ENTREVISTA
- PAOLO GERBAUDO
Objetivo
de manifestações é nova forma de democracia
Sociólogo
italiano critica presidente Dilma e diz que protestos voltarão em "novas
ondas e novas formas"
Bernardo
Mello Franco de Londres para Folha de SP, 8.7.13
Desde
que a Primavera Árabe estourou, em 2011, o sociólogo e jornalista italiano
Paolo Gerbaudo viaja o mundo para estudar protestos que tomaram as ruas de
grandes cidades da África, da Europa e dos Estados Unidos.
Professor
da universidade britânica King's College, ele se tornou um dos principais
pesquisadores da onda de manifestações organizadas nas redes sociais, que
chegou ao Brasil com força em junho.
No
livro "Tweets and the streets" (Pluto, 2012; sem tradução em
português), Gerbaudo aponta semelhanças entre movimentos de diferentes países
como o Occupy Wall Street, nos EUA, e os indignados, na Espanha.
Convidado
a falar sobre o caso brasileiro, Gerbaudo diz que os manifestantes cobram um
novo tipo de democracia, com mais transparência e participação popular, e que
os partidos que não souberem se renovar podem caminhar para a extinção.
Ele
critica a resposta da presidente Dilma Rousseff às bandeiras do movimento e
prevê que os protestos, que esfriaram nos últimos dias, voltarão em "novas
ondas e novas formas". Leia a seguir alguns trechos da entrevista:
Folha
- O sr. estudou manifestações impulsionadas pelas redes sociais em países como
Egito, Espanha e Turquia.

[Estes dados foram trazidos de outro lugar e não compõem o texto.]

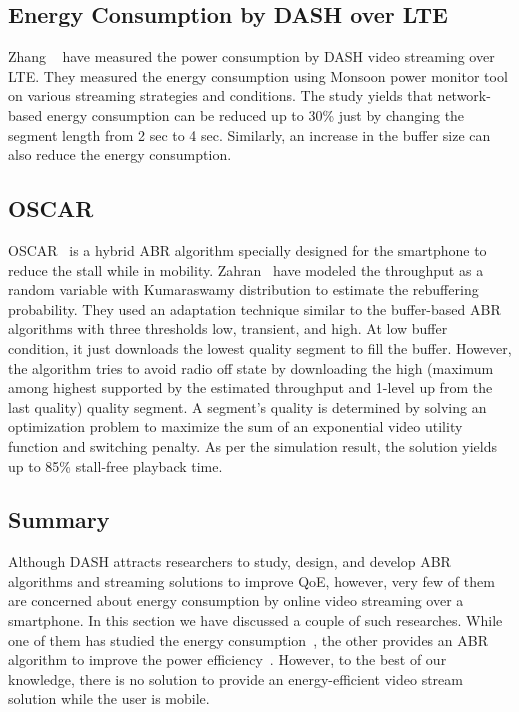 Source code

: \subsection{Energy Consumption by DASH over LTE}
Zhang \etal\ \cite{10.1145/2910018.2910656} have measured the power consumption by DASH video streaming over LTE. They measured the energy consumption using Monsoon power monitor \cite{monsoonmonitor} tool on various streaming strategies and conditions. The study yields that network-based energy consumption can be reduced up to 30\% just by changing the segment length from 2 sec to 4 sec. Similarly, an increase in the buffer size can also reduce the energy consumption.

\subsection{OSCAR}
OSCAR~\cite{10.1145/2910018.2910655} is a hybrid ABR algorithm specially designed for the smartphone to reduce the stall while in mobility. Zahran \etal\ have modeled the throughput as a random variable with Kumaraswamy distribution \cite{jones2009kumaraswamy} to estimate the rebuffering probability. They used an adaptation technique similar to the buffer-based ABR algorithms with three thresholds low, transient, and high. At low buffer condition, it just downloads the lowest quality segment to fill the buffer. However, the algorithm tries to avoid radio off state by downloading the high (maximum among highest supported by the estimated throughput and 1-level up from the last quality) quality segment. A segment's quality is determined by solving an optimization problem to maximize the sum of an exponential video utility function and switching penalty. As per the simulation result, the solution yields up to 85\% stall-free playback time.

\subsection{Summary}
Although DASH attracts researchers to study, design, and develop ABR algorithms and streaming solutions to improve QoE, however, very few of them are concerned about energy consumption by online video streaming over a smartphone. In this section we have discussed a couple of such researches. While one of them has studied the energy consumption~\cite{10.1145/2910018.2910656}, the other provides an ABR algorithm to improve the power efficiency~\cite{10.1145/2910018.2910655}. However, to the best of our knowledge, there is no solution to provide an energy-efficient video stream solution while the user is mobile. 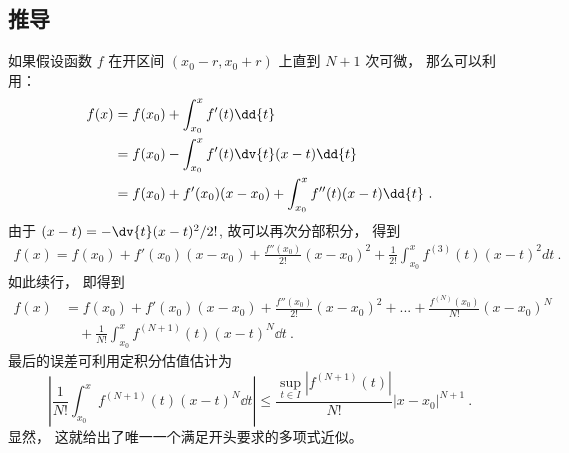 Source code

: \subsection{推导}
如果假设函数 $f$ 在开区间 $(x_0-r,x_0+r)$ 上直到 $N+1$ 次可微， 那么可以利用：
\begin{equation}
\begin{aligned}
f(x)
&=f(x_0)+\int_{x_0}^{x}f'(t)\dd{t}\\
&=f(x_0)-\int_{x_0}^{x}f'(t)\dv{t}(x-t) \dd{t}\\
&=f(x_0)+f'(x_0)(x-x_0)+\int_{x_0}^{x}f''(t)(x-t) \dd{t}~.
\end{aligned}
\end{equation}
由于 $(x-t)=-\dv{t} (x-t)^2/2!$, 故可以再次分部积分， 得到
\begin{equation}
\begin{aligned}
f(x)
=f(x_0)+f'(x_0)(x-x_0)+\frac{f''(x_0)}{2!}(x-x_0)^2
+\frac{1}{2!}\int_{x_0}^{x}f^{(3)}(t)(x-t)^2dt~.
\end{aligned}
\end{equation}
如此续行， 即得到
\begin{equation}\label{eq_Tayl_4}
\begin{aligned}
f(x)
&=f(x_0)+f'(x_0)(x-x_0)+\frac{f''(x_0)}{2!}(x-x_0)^2+...+\frac{f^{(N)}(x_0)}{N!}(x-x_0)^N\\
&\quad+\frac{1}{N!}\int_{x_0}^{x}f^{(N+1)}(t)(x-t)^{N} \dd{t}~.
\end{aligned}
\end{equation}
最后的误差可利用定积分估值估计为
\begin{equation}
\left|\frac{1}{N!}\int_{x_0}^{x}f^{(N+1)}(t)(x-t)^{N} \dd{t} \right|
\leq\frac{\sup_{t\in I}|f^{(N+1)}(t)|}{N!}|x-x_0|^{N+1}~.
\end{equation}
显然， 这就给出了唯一一个满足开头要求的多项式近似。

O que elas têm em comum com os protestos no Brasil?
Paolo
Gerbaudo - Da Primavera Árabe ao Occupy Wall Street, os ativistas se definem
como integrantes de movimentos de praças. Eles veem praças e ruas como pontos
de encontro da sociedade para protestar contra as instituições. O caso
brasileiro é mais complexo, porque envolveu várias cidades, mas também houve a
ocupação de lugares que simbolizam a nação, como o Congresso.
A
noção de povo é a chave para entender esses novos movimentos. A alegação básica
deles é que representam todo o povo, e não apenas uma classe, na luta contra um
Estado visto como corrupto. Isso os diferencia dos movimentos antiglobalização,
que reuniam minorias e tinham um espírito global.
Esses
novos movimentos são nacionais, dirigem suas reivindicações a cada país. Isso
fica claro numa frase que foi muito usada nos cartazes brasileiros:
"Desculpe o transtorno, estamos construindo um novo país."
Redes
sociais como o Facebook têm papel importante nessas mobilizações. O que elas
mudam no jogo político?
A
ascensão das redes sociais permite que a sociedade se organize de forma mais
difusa, especialmente as classes médias emergentes e a juventude das cidades.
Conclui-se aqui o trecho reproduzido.